• Exercise:
Search the lines of the records for the word "rejeter", and copy every line that has it.

• Records drawn from a dataset:
□ □ □ □ □ □ □

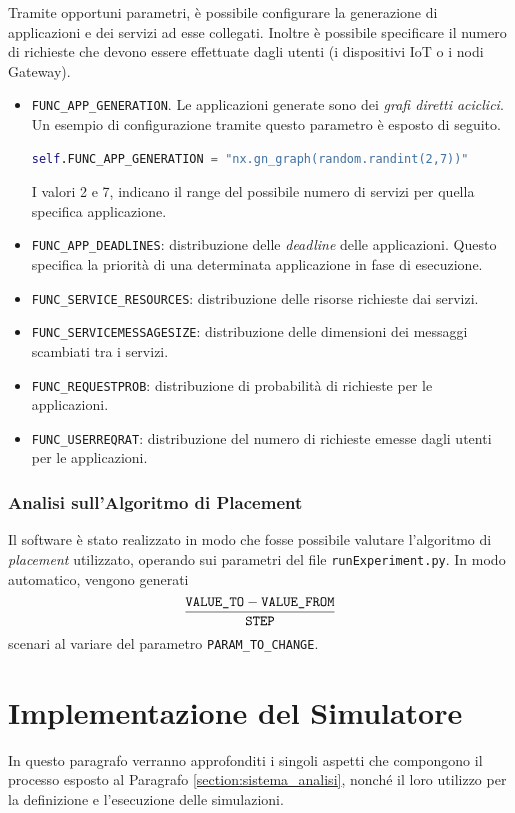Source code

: Tramite opportuni parametri, è possibile configurare la generazione di applicazioni e dei servizi ad esse collegati. Inoltre è possibile specificare il numero di richieste che devono essere effettuate dagli utenti (i dispositivi IoT o i nodi Gateway). 
\begin{itemize}
	\item \texttt{FUNC\_APP\_GENERATION}. Le applicazioni generate sono dei \textit{grafi diretti aciclici}. Un esempio di configurazione tramite questo parametro è esposto di seguito.
		\begin{lstlisting}[language=python]
		self.FUNC_APP_GENERATION = "nx.gn_graph(random.randint(2,7))"
		\end{lstlisting}
		I valori 2 e 7, indicano il range del possibile numero di servizi per quella specifica applicazione.
	\item \texttt{FUNC\_APP\_DEADLINES}: distribuzione delle \textit{deadline} delle applicazioni. Questo specifica la priorità di una determinata applicazione in fase di esecuzione.
	\item \texttt{FUNC\_SERVICE\_RESOURCES}: distribuzione delle risorse richieste dai servizi.
	\item \texttt{FUNC\_SERVICEMESSAGESIZE}: distribuzione delle dimensioni dei messaggi scambiati tra i servizi.
	\item \texttt{FUNC\_REQUESTPROB}: distribuzione di probabilità di richieste per le applicazioni.
	\item \texttt{FUNC\_USERREQRAT}: distribuzione del numero di richieste emesse dagli utenti per le applicazioni.
\end{itemize}

\subsubsection{Analisi sull'Algoritmo di Placement}
Il software è stato realizzato in modo che fosse possibile valutare l'algoritmo di \textit{placement} utilizzato, operando sui parametri del file \texttt{runExperiment.py}. In modo automatico, vengono generati 
		$$\frac{\text{\texttt{VALUE\_TO}} - \text{\texttt{VALUE\_FROM}}}{\text{\texttt{STEP}}}$$
scenari al variare del parametro \texttt{PARAM\_TO\_CHANGE}.

\section{Implementazione del Simulatore}

In questo paragrafo verranno approfonditi i singoli aspetti che compongono il processo esposto al Paragrafo \ref{section:sistema_analisi}, nonché il loro utilizzo per la definizione e l'esecuzione delle simulazioni.

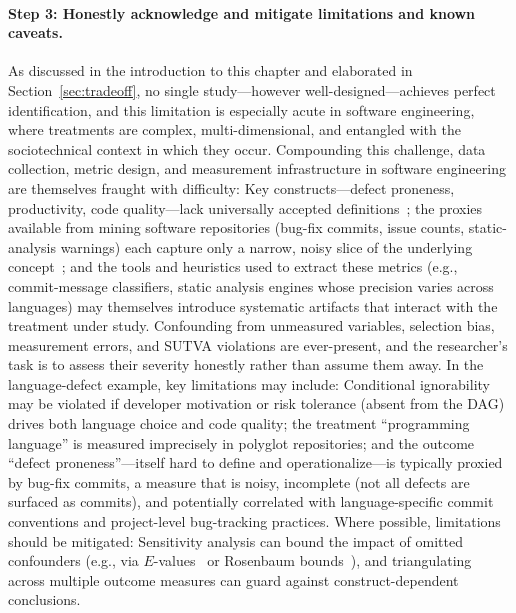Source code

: \paragraph{Step 3: Honestly acknowledge and mitigate limitations and known caveats.}
As discussed in the introduction to this chapter and elaborated in Section~\ref{sec:tradeoff}, no single study---however well-designed---achieves perfect identification, and this limitation is especially acute in software engineering, where treatments are complex, multi-dimensional, and entangled with the sociotechnical context in which they occur.
Compounding this challenge, data collection, metric design, and measurement infrastructure in software engineering are themselves fraught with difficulty: Key constructs---defect proneness, productivity, code quality---lack universally accepted definitions~\cite{DBLP:journals/software/KitchenhamP96,DBLP:journals/queue/ForsgrenSMZHB21}; the proxies available from mining software repositories (bug-fix commits, issue counts, static-analysis warnings) each capture only a narrow, noisy slice of the underlying concept~\cite{DBLP:journals/ese/KalliamvakouGBS16}; and the tools and heuristics used to extract these metrics (e.g., commit-message classifiers, static analysis engines whose precision varies across languages) may themselves introduce systematic artifacts that interact with the treatment under study.
Confounding from unmeasured variables, selection bias, measurement errors, and SUTVA violations are ever-present, and the researcher's task is to assess their severity honestly rather than assume them away.
In the language-defect example, key limitations may include: Conditional ignorability may be violated if developer motivation or risk tolerance (absent from the DAG) drives both language choice and code quality; the treatment ``programming language'' is measured imprecisely in polyglot repositories; and the outcome ``defect proneness''---itself hard to define and operationalize---is typically proxied by bug-fix commits, a measure that is noisy, incomplete (not all defects are surfaced as commits), and potentially correlated with language-specific commit conventions and project-level bug-tracking practices.
Where possible, limitations should be mitigated: Sensitivity analysis can bound the impact of omitted confounders (e.g., via $E$-values~\cite{vanderweele2017sensitivity} or Rosenbaum bounds~\cite{rosenbaum2002observational}), and triangulating across multiple outcome measures can guard against construct-dependent conclusions.

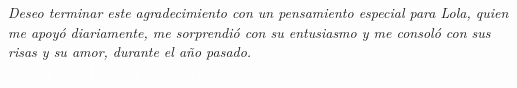 \begin{acknowledgements}
\vfill{}

%
%
\emph{Deseo terminar este agradecimiento con un pensamiento especial para Lola, quien me apoyó diariamente, me sorprendió con su entusiasmo y me consoló con sus risas y su amor, durante el año pasado.}\\
\indent
\textcolor{white}{$\heartsuit$ Te quiero, Lola, ¿quieres vivir conmigo?}

\end{acknowledgements}

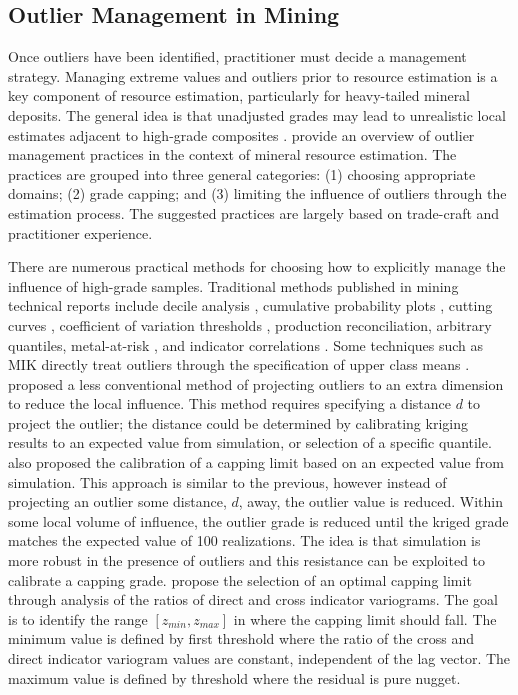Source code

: \FloatBarrier
\subsection{Outlier Management in Mining}
\label{subsec:01outliermanage}

Once outliers have been identified, practitioner must decide a management strategy. Managing extreme values and outliers prior to resource estimation is a key component of resource estimation, particularly for heavy-tailed mineral deposits. The general idea is that unadjusted grades may lead to unrealistic local estimates adjacent to high-grade composites \citep{nowak2013suggestions}. \cite{leuangthong2015dealing} provide an overview of outlier management practices in the context of mineral resource estimation. The practices are grouped into three general categories: (1) choosing appropriate domains; (2) grade capping; and (3) limiting the influence of outliers through the estimation process. The suggested practices are largely based on trade-craft and practitioner experience.

There are numerous practical methods for choosing how to explicitly manage the influence of high-grade samples. Traditional methods published in mining technical reports include decile analysis \citep{parrish1997geologist}, cumulative probability plots \citep{rossi2013mineral}, cutting curves \citep{roscoe1996cutting}, coefficient of variation thresholds \citep{parker1991statistical}, production reconciliation, arbitrary quantiles, metal-at-risk \citep{parker2006}, and indicator correlations \citep{nowak2019optimal}.  Some techniques such as \gls{MIK} \citep{journel1983nonparametric} directly treat outliers through the specification of upper class means \citep{rossi2013mineral}. \cite{babakhani2014geostatistical} proposed a less conventional method of projecting outliers to an extra dimension to reduce the local influence. This method requires specifying a distance $d$ to project the outlier; the distance could be determined by calibrating kriging results to an expected value from simulation, or selection of a specific quantile. \cite{babakhani2014geostatistical} also proposed the calibration of a capping limit based on an expected value from simulation. This approach is similar to the previous, however instead of projecting an outlier some distance, $d$, away, the outlier value is reduced. Within some local volume of influence, the outlier grade is reduced until the kriged grade matches the expected value of 100 realizations. The idea is that simulation is more robust in the presence of outliers and this resistance can be exploited to calibrate a capping grade. \cite{rivoirard2013topcut,maleki2014capping} propose the selection of an optimal capping limit through analysis of the ratios of direct and cross indicator variograms. The goal is to identify the range $[z_{min}, z_{max}]$ in where the capping limit should fall. The minimum value is defined by first threshold where the ratio of the cross and direct indicator variogram values are constant, independent of the lag vector. The maximum value is defined by threshold where the residual is pure nugget.

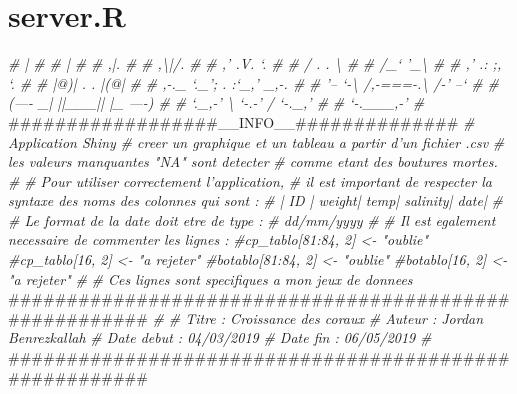 \documentclass[]{report}
\newenvironment{Shaded}{\begin{snugshade}}{\end{snugshade}}
\newcommand{\CommentTok}[1]{\textcolor[rgb]{0.56,0.35,0.01}{\textit{#1}}}
\newcommand{\NormalTok}[1]{#1}
\begin{document}
\section{server.R}\label{server.r}

\begin{Shaded}
\begin{Highlighting}[]
\CommentTok{#                 |                                        #}
\CommentTok{#                 |                                        #}
\CommentTok{#                ,|.                                       #}
\CommentTok{#               ,\textbackslash{}|/.                                      #}
\CommentTok{#             ,' .V. `.                                    #}
\CommentTok{#            / .     . \textbackslash{}                                   #}
\CommentTok{#           /_`       '_\textbackslash{}                                  #}
\CommentTok{#          ,' .:     ;, `.                                 #}
\CommentTok{#          |@)|  . .  |(@|                                 #}
\CommentTok{#     ,-._ `._';  .  :`_,' _,-.                            #}
\CommentTok{#    '--  `-\textbackslash{} /,-===-.\textbackslash{} /-'  --`                           #}
\CommentTok{#   (----  _|  ||___||  |_  ----)                          #}
\CommentTok{#    `._,-'  \textbackslash{}  `-.-'  /  `-._,'                           #}
\CommentTok{#             `-.___,-'                                    #}
\NormalTok{##################__INFO__##############}
\CommentTok{# Application Shiny}
\CommentTok{# creer un graphique et un tableau a partir d'un fichier .csv}
\CommentTok{# les valeurs manquantes "NA" sont detecter}
\CommentTok{#  comme etant des boutures mortes.}
\CommentTok{#}
\CommentTok{# Pour utiliser correctement l'application,}
\CommentTok{# il est important de respecter la syntaxe des noms des colonnes qui sont :}
\CommentTok{# |     ID |     weight|     temp|    salinity|     date|}
\CommentTok{#}
\CommentTok{# Le format de la date doit etre de type :}
\CommentTok{# dd/mm/yyyy}
\CommentTok{#}
\CommentTok{# Il est egalement necessaire de commenter les lignes :}
\CommentTok{#cp_tablo[81:84, 2] <- "oublie"}
\CommentTok{#cp_tablo[16, 2] <- "a rejeter"}
\CommentTok{#botablo[81:84, 2] <- "oublie"}
\CommentTok{#botablo[16, 2] <- "a rejeter"}
\CommentTok{#}
\CommentTok{# Ces lignes sont specifiques a mon jeux de donnees}
\NormalTok{#######################################################}
\CommentTok{#}
\CommentTok{# Titre  : Croissance des coraux}
\CommentTok{# Auteur : Jordan Benrezkallah}
\CommentTok{# Date debut : 04/03/2019}
\CommentTok{# Date fin : 06/05/2019}
\CommentTok{#}
\NormalTok{#######################################################}


\end{Highlighting}
\end{Shaded}
\end{document}
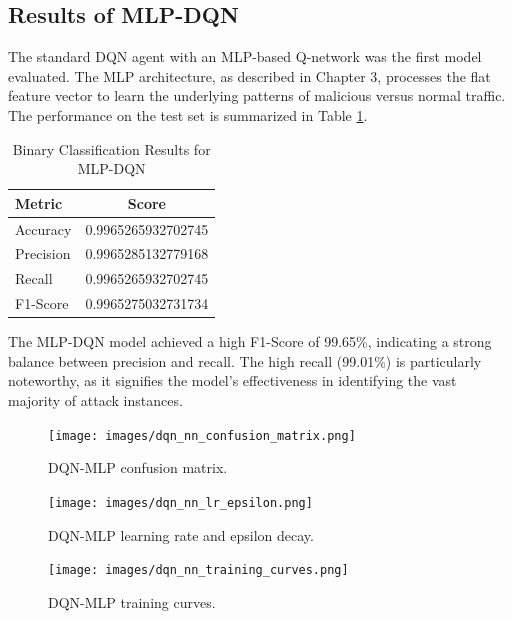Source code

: \documentclass[12pt]{report}
\begin{document}
\subsection{Results of MLP-DQN}
The standard DQN agent with an MLP-based Q-network was the first model evaluated. The MLP architecture, as described in Chapter 3, processes the flat feature vector to learn the underlying patterns of malicious versus normal traffic. The performance on the test set is summarized in Table \ref{tab:binary_dqn_results}.

\begin{table}[H]
    \centering
    \caption{Binary Classification Results for MLP-DQN}
    \label{tab:binary_dqn_results}
    \begin{tabular}{@{}lc@{}}
        \toprule
        \textbf{Metric} & \textbf{Score} \\
        \midrule
        Accuracy & 0.9965265932702745 \\
        Precision & 0.9965285132779168 \\
        Recall & 0.9965265932702745 \\
        F1-Score & 0.9965275032731734 \\
        \bottomrule
    \end{tabular}
\end{table}

The MLP-DQN model achieved a high F1-Score of 99.65\%, indicating a strong balance between precision and recall. The high recall (99.01\%) is particularly noteworthy, as it signifies the model's effectiveness in identifying the vast majority of attack instances.
\begin{figure}[htbp]
    \centering
    \texttt{[image: images/dqn\_nn\_confusion\_matrix.png]}
    \caption{DQN-MLP confusion matrix.}
    \label{fig:dqn_nn_confusion}
\end{figure}

\vspace{0.5cm}

\begin{figure}[htbp]
    \centering
    \texttt{[image: images/dqn\_nn\_lr\_epsilon.png]}
    \caption{DQN-MLP learning rate and epsilon decay.}
    \label{fig:dqn_nn_lr_epsilon}
\end{figure}

\vspace{0.5cm}

\begin{figure}[htbp]
    \centering
    \texttt{[image: images/dqn\_nn\_training\_curves.png]}
    \caption{DQN-MLP training curves.}
    \label{fig:dqn_nn_training_curves}
\end{figure}
\end{document}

□ □ □ □ □ □ □

• Output of the exercise:
\CommentTok{#cp_tablo[16, 2] <- "a rejeter"}
\CommentTok{#botablo[16, 2] <- "a rejeter"}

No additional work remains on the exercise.